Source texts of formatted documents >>
★ ★ ★

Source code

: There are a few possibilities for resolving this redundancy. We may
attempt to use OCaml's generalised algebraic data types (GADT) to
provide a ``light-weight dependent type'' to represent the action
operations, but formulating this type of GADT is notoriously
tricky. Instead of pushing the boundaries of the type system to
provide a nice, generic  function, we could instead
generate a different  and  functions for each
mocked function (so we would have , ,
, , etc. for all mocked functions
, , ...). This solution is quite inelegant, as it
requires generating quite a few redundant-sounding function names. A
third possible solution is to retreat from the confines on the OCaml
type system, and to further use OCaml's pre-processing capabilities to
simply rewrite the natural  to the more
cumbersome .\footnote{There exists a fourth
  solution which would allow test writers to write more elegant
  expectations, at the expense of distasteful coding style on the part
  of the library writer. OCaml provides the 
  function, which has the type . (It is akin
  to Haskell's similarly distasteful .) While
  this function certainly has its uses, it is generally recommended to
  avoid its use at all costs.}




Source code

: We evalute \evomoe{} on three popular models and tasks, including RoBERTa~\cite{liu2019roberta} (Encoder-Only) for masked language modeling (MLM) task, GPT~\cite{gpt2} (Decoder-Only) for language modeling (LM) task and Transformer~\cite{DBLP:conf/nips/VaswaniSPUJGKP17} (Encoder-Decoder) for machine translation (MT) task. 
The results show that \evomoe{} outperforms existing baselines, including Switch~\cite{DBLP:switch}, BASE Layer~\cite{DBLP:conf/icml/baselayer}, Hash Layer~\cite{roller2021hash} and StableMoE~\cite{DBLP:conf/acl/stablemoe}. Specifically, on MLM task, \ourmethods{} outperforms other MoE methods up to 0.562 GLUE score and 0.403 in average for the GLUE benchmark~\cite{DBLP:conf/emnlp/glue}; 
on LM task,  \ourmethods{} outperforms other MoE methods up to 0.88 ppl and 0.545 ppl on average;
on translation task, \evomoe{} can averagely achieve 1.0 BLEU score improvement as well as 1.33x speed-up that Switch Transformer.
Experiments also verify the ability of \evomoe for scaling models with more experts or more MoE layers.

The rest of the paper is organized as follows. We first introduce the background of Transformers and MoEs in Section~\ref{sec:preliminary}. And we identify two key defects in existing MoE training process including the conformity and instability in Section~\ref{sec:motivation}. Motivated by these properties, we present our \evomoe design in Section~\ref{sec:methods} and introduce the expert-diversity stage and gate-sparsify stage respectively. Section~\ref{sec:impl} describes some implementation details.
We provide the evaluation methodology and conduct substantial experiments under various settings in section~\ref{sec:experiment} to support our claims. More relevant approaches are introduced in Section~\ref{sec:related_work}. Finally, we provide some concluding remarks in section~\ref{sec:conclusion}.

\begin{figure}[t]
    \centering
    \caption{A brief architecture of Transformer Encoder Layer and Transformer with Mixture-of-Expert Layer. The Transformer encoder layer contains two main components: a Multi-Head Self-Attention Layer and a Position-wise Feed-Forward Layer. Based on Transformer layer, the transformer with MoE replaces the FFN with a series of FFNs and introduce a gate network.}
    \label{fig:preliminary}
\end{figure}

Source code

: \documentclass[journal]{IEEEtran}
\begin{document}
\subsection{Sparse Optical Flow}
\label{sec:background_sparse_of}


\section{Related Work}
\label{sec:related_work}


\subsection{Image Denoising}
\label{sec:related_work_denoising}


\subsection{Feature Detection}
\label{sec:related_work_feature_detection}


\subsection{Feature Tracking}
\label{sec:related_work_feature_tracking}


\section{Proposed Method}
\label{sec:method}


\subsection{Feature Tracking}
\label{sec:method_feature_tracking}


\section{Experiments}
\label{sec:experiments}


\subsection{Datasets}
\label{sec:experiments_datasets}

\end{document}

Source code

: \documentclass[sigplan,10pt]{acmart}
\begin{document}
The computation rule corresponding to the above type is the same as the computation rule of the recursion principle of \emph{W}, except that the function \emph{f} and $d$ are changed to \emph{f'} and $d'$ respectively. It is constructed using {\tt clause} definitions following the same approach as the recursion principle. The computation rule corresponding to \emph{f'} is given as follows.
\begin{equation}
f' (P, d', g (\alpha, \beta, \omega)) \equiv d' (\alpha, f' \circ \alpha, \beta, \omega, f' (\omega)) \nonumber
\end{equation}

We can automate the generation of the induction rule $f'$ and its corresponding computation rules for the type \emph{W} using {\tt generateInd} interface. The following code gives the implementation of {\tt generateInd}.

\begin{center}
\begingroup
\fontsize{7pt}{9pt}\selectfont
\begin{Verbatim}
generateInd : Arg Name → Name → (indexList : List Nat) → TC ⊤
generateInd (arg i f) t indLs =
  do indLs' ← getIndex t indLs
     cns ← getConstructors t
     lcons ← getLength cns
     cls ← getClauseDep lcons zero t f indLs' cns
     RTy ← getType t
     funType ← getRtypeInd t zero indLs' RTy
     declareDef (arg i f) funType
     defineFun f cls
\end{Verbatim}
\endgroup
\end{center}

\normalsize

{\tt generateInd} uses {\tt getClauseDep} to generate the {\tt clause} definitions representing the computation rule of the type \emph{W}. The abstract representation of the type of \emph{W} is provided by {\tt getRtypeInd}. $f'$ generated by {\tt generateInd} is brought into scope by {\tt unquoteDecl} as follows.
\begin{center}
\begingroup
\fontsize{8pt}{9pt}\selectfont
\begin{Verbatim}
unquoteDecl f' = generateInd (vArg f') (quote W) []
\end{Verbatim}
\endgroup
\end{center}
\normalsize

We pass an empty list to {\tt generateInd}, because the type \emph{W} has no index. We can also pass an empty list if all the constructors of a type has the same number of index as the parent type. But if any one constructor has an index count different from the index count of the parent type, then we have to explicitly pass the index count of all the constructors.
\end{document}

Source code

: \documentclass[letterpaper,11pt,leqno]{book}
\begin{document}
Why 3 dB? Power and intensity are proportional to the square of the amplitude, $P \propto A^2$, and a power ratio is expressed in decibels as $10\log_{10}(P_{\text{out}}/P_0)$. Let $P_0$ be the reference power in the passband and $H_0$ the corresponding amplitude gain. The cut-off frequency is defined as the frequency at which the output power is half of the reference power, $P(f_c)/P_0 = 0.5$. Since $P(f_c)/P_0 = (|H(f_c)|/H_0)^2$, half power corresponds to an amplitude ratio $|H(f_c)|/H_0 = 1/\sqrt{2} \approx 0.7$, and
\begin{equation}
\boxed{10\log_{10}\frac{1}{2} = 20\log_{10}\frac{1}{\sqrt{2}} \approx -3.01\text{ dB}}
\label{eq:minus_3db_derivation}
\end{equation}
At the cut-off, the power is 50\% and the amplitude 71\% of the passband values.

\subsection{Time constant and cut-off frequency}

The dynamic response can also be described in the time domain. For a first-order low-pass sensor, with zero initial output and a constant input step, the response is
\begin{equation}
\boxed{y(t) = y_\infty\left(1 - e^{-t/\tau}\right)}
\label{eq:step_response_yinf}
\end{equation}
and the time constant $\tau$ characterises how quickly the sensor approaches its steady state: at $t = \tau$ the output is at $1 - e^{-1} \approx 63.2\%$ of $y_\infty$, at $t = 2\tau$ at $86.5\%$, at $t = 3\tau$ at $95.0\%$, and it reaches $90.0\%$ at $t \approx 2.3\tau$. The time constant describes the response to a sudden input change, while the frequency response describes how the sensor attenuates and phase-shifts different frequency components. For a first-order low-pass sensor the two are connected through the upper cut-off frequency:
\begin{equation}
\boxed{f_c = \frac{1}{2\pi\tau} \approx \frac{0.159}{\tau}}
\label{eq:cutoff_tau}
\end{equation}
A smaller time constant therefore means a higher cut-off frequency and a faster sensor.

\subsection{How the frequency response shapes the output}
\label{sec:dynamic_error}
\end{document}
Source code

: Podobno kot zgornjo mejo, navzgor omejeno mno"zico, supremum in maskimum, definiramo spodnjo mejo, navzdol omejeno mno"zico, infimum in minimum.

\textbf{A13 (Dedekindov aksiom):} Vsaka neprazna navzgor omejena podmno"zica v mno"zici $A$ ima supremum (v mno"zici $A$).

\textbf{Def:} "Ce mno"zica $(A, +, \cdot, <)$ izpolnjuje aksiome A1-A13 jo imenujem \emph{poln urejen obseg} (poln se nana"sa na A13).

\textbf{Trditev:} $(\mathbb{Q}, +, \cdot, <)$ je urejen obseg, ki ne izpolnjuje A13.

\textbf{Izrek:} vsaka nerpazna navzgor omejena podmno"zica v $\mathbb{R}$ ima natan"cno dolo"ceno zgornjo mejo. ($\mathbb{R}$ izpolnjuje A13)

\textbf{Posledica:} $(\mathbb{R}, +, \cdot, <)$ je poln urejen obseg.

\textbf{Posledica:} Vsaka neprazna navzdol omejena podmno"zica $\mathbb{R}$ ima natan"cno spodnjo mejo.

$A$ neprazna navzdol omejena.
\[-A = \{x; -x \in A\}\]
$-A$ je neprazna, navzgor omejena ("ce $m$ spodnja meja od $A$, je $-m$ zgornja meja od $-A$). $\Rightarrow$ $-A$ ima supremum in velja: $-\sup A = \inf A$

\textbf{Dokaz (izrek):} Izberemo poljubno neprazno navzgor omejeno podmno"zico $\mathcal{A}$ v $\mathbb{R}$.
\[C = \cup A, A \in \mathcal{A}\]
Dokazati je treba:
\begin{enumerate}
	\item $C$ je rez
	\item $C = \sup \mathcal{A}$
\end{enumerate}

★ ★ ★

EXERCISE DETAILS >> In the data above, find the line that contains "represent the action" and the line that contains "to Haskell's similarly distasteful .) While". Repeat exactly those lines and every line between them, and only those.

RESPONSE BELOW >>
provide a ``light-weight dependent type'' to represent the action
operations, but formulating this type of GADT is notoriously
tricky. Instead of pushing the boundaries of the type system to
provide a nice, generic  function, we could instead
generate a different  and  functions for each
mocked function (so we would have , ,
, , etc. for all mocked functions
, , ...). This solution is quite inelegant, as it
requires generating quite a few redundant-sounding function names. A
third possible solution is to retreat from the confines on the OCaml
type system, and to further use OCaml's pre-processing capabilities to
simply rewrite the natural  to the more
cumbersome .\footnote{There exists a fourth
  solution which would allow test writers to write more elegant
  expectations, at the expense of distasteful coding style on the part
  of the library writer. OCaml provides the 
  function, which has the type . (It is akin
  to Haskell's similarly distasteful .) While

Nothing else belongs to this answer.